Retype every line of the data below, starting with the first and ending with the line that contains "## Features", but leave out the pictures.
== DATA FOR ANALYSIS
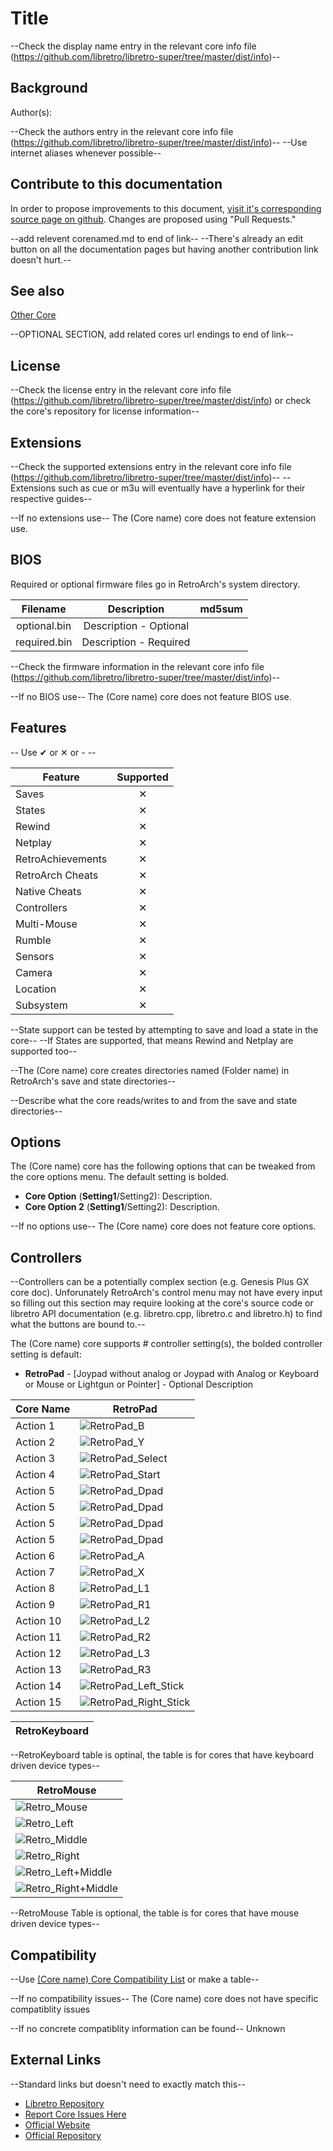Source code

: # Title

--Check the display name entry in the relevant core info file (https://github.com/libretro/libretro-super/tree/master/dist/info)--

## Background

Author(s):

--Check the authors entry in the relevant core info file (https://github.com/libretro/libretro-super/tree/master/dist/info)--
--Use internet aliases whenever possible--

## Contribute to this documentation

In order to propose improvements to this document, [visit it's corresponding source page on github](https://github.com/libretro/docs/tree/master/docs/library/). Changes are proposed using "Pull Requests."

--add relevent corenamed.md to end of link-- 
--There's already an edit button on all the documentation pages but having another contribution link doesn't hurt.--

## See also

[Other Core](https://buildbot.libretro.com/docs/library/)

--OPTIONAL SECTION, add related cores url endings to end of link--

## License

--Check the license entry in the relevant core info file (https://github.com/libretro/libretro-super/tree/master/dist/info) or check the core's repository for license information--

## Extensions

--Check the supported extensions entry in the relevant core info file (https://github.com/libretro/libretro-super/tree/master/dist/info)--
--Extensions such as cue or m3u will eventually have a hyperlink for their respective guides--

--If no extensions use--
The (Core name) core does not feature extension use.

## BIOS

Required or optional firmware files go in RetroArch's system directory.

|   Filename    |    Description         |              md5sum              |
|:-------------:|:----------------------:|:--------------------------------:|
| optional.bin  | Description - Optional |                                  |
| required.bin  | Description - Required |                                  |

--Check the firmware information in the relevant core info file (https://github.com/libretro/libretro-super/tree/master/dist/info)--

--If no BIOS use--
The (Core name) core does not feature BIOS use.

## Features

-- Use ✔ or ✕ or - --

| Feature           | Supported |
|-------------------|:---------:|
| Saves             | ✕         |
| States            | ✕         |
| Rewind            | ✕         |
| Netplay           | ✕         |
| RetroAchievements | ✕         |
| RetroArch Cheats  | ✕         |
| Native Cheats     | ✕         |
| Controllers       | ✕         |
| Multi-Mouse       | ✕         |
| Rumble            | ✕         |
| Sensors           | ✕         |
| Camera            | ✕         |
| Location          | ✕         |
| Subsystem         | ✕         |

--State support can be tested by attempting to save and load a state in the core--
--If States are supported, that means Rewind and Netplay are supported too--

--The (Core name) core creates directories named (Folder name) in RetroArch's save and state directories--

--Describe what the core reads/writes to and from the save and state directories--

## Options

The (Core name) core has the following options that can be tweaked from the core options menu. The default setting is bolded.

- **Core Option** (**Setting1**/Setting2): Description.
- **Core Option 2** (**Setting1**/Setting2): Description.

--If no options use--
The (Core name) core does not feature core options.

## Controllers

--Controllers can be a potentially complex section (e.g. Genesis Plus GX core doc). Unforunately RetroArch's control menu may not have every input so filling out this section may require looking at the core's source code or libretro API documentation (e.g. libretro.cpp, libretro.c and libretro.h) to find what the buttons are bound to.--

The (Core name) core supports # controller setting(s), the bolded controller setting is default:

* **RetroPad** - [Joypad without analog or Joypad with Analog or Keyboard or Mouse or Lightgun or Pointer] - Optional Description

| Core Name | RetroPad                                                       |
|-----------|----------------------------------------------------------------|
| Action 1  | ![RetroPad_B](images/RetroPad/Retro_B_Round.png)               |
| Action 2  | ![RetroPad_Y](images/RetroPad/Retro_Y_Round.png)               |
| Action 3  | ![RetroPad_Select](images/RetroPad/Retro_Select.png)           |
| Action 4  | ![RetroPad_Start](images/RetroPad/Retro_Start.png)             |
| Action 5  | ![RetroPad_Dpad](images/RetroPad/Retro_Dpad_Up.png)            |
| Action 5  | ![RetroPad_Dpad](images/RetroPad/Retro_Dpad_Down.png)          |
| Action 5  | ![RetroPad_Dpad](images/RetroPad/Retro_Dpad_Left.png)          |
| Action 5  | ![RetroPad_Dpad](images/RetroPad/Retro_Dpad_Right.png)         |
| Action 6  | ![RetroPad_A](images/RetroPad/Retro_A_Round.png)               |
| Action 7  | ![RetroPad_X](images/RetroPad/Retro_X_Round.png)               |
| Action 8  | ![RetroPad_L1](images/RetroPad/Retro_L1.png)                   |
| Action 9  | ![RetroPad_R1](images/RetroPad/Retro_R1.png)                   |
| Action 10 | ![RetroPad_L2](images/RetroPad/Retro_L2_Temp.png)              |
| Action 11 | ![RetroPad_R2](images/RetroPad/Retro_R2.png)                   |
| Action 12 | ![RetroPad_L3](images/RetroPad/Retro_L3.png)                   |
| Action 13 | ![RetroPad_R3](images/RetroPad/Retro_R3.png)                   |
| Action 14 | ![RetroPad_Left_Stick](images/RetroPad/Retro_Left_Stick.png)   |
| Action 15 | ![RetroPad_Right_Stick](images/RetroPad/Retro_Right_Stick.png) |

| RetroKeyboard|
|--------------|

--RetroKeyboard table is optinal, the table is for cores that have keyboard driven device types--

| RetroMouse                                                      |
|-----------------------------------------------------------------|
| ![Retro_Mouse](images/RetroMouse/Retro_Mouse.png)               | 
| ![Retro_Left](images/RetroMouse/Retro_Left.png)                 |
| ![Retro_Middle](images/RetroMouse/Retro_Middle.png)             | 
| ![Retro_Right](images/RetroMouse/Retro_Right.png)               | 
| ![Retro_Left+Middle](images/RetroMouse/Retro_Left+Middle.png)   | 
| ![Retro_Right+Middle](images/RetroMouse/Retro_Right+Middle.png) |

--RetroMouse Table is optional, the table is for cores that have mouse driven device types--

## Compatibility

--Use [(Core name) Core Compatibility List](URL) or make a table--

--If no compatibility issues--
The (Core name) core does not have specific compatiblity issues

--If no concrete compatiblity information can be found--
Unknown

## External Links

--Standard links but doesn't need to exactly match this--
* [Libretro Repository](https://link)
* [Report Core Issues Here](https://github.com/libretro/libretro-meta)
* [Official Website](https://link)
* [Official Repository](https://link)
====
• _ANSWER FOR THIS EXERCISE_:
Source code

: # Title

--Check the display name entry in the relevant core info file (https://github.com/libretro/libretro-super/tree/master/dist/info)--

## Background

Author(s):

--Check the authors entry in the relevant core info file (https://github.com/libretro/libretro-super/tree/master/dist/info)--
--Use internet aliases whenever possible--

## Contribute to this documentation

In order to propose improvements to this document, [visit it's corresponding source page on github](https://github.com/libretro/docs/tree/master/docs/library/). Changes are proposed using "Pull Requests."

--add relevent corenamed.md to end of link-- 
--There's already an edit button on all the documentation pages but having another contribution link doesn't hurt.--

## See also

[Other Core](https://buildbot.libretro.com/docs/library/)

--OPTIONAL SECTION, add related cores url endings to end of link--

## License

--Check the license entry in the relevant core info file (https://github.com/libretro/libretro-super/tree/master/dist/info) or check the core's repository for license information--

## Extensions

--Check the supported extensions entry in the relevant core info file (https://github.com/libretro/libretro-super/tree/master/dist/info)--
--Extensions such as cue or m3u will eventually have a hyperlink for their respective guides--

--If no extensions use--
The (Core name) core does not feature extension use.

## BIOS

Required or optional firmware files go in RetroArch's system directory.

|   Filename    |    Description         |              md5sum              |
|:-------------:|:----------------------:|:--------------------------------:|
| optional.bin  | Description - Optional |                                  |
| required.bin  | Description - Required |                                  |

--Check the firmware information in the relevant core info file (https://github.com/libretro/libretro-super/tree/master/dist/info)--

--If no BIOS use--
The (Core name) core does not feature BIOS use.

## Features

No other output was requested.